Source records
# # # # #

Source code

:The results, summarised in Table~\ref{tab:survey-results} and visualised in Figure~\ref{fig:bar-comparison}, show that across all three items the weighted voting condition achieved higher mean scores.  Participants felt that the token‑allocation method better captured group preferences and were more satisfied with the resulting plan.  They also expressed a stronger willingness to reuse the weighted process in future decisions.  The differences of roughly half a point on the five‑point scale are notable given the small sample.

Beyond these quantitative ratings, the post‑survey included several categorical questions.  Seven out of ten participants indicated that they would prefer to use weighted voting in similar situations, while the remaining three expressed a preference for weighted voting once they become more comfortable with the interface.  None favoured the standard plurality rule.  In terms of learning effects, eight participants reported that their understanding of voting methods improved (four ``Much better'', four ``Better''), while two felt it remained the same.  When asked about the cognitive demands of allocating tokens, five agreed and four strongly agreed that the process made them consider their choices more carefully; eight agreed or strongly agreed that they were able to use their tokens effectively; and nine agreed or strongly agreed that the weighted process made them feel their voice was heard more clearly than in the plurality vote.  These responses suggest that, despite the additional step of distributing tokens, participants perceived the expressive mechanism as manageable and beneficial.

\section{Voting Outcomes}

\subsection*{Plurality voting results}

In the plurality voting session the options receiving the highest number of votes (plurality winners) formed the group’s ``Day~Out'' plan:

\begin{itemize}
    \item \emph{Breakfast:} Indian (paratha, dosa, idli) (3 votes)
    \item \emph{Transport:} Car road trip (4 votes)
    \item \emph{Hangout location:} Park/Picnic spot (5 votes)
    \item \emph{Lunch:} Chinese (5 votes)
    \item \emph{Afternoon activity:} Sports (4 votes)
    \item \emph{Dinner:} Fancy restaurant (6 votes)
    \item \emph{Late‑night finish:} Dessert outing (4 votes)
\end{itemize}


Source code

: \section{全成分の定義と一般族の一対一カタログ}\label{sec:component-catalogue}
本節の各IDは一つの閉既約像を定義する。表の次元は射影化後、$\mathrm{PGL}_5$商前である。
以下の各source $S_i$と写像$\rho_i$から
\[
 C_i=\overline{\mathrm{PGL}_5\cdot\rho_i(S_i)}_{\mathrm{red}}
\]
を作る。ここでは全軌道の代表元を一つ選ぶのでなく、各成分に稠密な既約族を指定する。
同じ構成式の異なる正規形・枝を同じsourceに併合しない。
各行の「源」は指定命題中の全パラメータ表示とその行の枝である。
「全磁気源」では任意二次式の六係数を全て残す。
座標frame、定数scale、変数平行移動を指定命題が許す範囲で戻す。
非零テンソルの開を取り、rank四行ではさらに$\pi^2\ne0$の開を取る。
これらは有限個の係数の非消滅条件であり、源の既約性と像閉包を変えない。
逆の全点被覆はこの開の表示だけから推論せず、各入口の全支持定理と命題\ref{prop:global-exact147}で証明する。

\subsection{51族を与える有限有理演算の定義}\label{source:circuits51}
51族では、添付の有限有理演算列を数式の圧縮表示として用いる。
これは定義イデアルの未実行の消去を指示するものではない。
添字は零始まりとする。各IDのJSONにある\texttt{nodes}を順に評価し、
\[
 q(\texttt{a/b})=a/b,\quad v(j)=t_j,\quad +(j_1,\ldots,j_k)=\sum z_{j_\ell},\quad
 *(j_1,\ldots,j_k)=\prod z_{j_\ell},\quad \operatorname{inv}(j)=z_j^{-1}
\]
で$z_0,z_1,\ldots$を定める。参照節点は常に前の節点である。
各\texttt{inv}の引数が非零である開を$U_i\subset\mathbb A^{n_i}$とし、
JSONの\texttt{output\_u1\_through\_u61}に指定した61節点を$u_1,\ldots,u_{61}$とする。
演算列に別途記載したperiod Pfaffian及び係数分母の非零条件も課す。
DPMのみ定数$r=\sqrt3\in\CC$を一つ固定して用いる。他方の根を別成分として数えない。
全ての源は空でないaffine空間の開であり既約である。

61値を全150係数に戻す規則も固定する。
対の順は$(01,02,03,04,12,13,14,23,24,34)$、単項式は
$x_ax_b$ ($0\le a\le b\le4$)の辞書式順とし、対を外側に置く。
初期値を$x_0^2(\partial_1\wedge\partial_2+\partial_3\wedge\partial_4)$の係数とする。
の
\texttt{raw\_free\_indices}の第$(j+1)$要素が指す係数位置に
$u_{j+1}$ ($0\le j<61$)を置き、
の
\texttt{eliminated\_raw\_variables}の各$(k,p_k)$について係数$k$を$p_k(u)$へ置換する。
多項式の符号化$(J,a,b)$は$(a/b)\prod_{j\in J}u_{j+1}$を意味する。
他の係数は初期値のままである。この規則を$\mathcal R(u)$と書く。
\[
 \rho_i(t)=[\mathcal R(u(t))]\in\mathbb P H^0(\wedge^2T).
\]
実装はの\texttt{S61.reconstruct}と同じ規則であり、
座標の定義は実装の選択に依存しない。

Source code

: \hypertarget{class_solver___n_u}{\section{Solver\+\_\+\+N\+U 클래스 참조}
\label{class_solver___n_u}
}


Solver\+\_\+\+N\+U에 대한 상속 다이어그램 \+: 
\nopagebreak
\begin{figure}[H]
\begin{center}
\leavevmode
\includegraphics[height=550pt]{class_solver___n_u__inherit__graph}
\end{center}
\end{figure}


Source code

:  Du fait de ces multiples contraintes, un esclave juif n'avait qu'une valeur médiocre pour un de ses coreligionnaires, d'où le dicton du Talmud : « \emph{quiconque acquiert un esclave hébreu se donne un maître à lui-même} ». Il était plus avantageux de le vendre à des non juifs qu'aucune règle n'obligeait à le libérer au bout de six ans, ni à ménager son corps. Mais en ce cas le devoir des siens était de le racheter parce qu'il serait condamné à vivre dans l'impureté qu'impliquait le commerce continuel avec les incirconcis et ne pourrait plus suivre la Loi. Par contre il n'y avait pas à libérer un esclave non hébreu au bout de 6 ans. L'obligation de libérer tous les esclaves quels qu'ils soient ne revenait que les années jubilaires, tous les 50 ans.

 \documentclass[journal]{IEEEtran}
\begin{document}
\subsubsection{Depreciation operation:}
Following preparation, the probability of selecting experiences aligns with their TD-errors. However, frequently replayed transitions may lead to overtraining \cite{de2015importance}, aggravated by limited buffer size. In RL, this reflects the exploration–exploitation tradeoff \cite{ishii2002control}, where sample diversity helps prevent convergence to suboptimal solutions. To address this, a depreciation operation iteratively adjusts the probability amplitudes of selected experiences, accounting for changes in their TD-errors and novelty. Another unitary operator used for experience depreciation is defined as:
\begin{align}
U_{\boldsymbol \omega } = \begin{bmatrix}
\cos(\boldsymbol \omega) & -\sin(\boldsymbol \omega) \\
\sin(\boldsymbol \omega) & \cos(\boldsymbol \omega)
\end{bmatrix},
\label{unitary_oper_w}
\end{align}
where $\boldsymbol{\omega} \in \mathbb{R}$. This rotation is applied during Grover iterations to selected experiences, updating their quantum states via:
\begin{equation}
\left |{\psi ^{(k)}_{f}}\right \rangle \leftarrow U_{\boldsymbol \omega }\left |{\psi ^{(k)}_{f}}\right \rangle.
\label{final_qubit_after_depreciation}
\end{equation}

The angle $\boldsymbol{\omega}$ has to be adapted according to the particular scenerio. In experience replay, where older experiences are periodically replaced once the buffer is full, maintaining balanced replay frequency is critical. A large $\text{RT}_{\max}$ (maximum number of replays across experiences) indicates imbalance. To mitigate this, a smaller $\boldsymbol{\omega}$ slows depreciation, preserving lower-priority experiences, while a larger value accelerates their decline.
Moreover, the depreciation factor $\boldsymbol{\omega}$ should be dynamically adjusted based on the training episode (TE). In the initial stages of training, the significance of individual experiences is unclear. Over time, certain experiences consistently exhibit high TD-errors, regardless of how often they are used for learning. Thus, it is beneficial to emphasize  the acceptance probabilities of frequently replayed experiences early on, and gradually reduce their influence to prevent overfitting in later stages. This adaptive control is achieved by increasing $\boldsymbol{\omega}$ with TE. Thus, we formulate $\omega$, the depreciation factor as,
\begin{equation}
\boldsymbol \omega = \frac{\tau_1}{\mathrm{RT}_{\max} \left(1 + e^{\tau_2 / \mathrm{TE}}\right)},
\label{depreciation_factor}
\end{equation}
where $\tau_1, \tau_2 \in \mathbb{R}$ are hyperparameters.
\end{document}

# # # # #

Which lines of the data contain the string "mathcal"? Copy each of them.

他の係数は初期値のままである。この規則を$\mathcal R(u)$と書く。
 \rho_i(t)=[\mathcal R(u(t))]\in\mathbb P H^0(\wedge^2T).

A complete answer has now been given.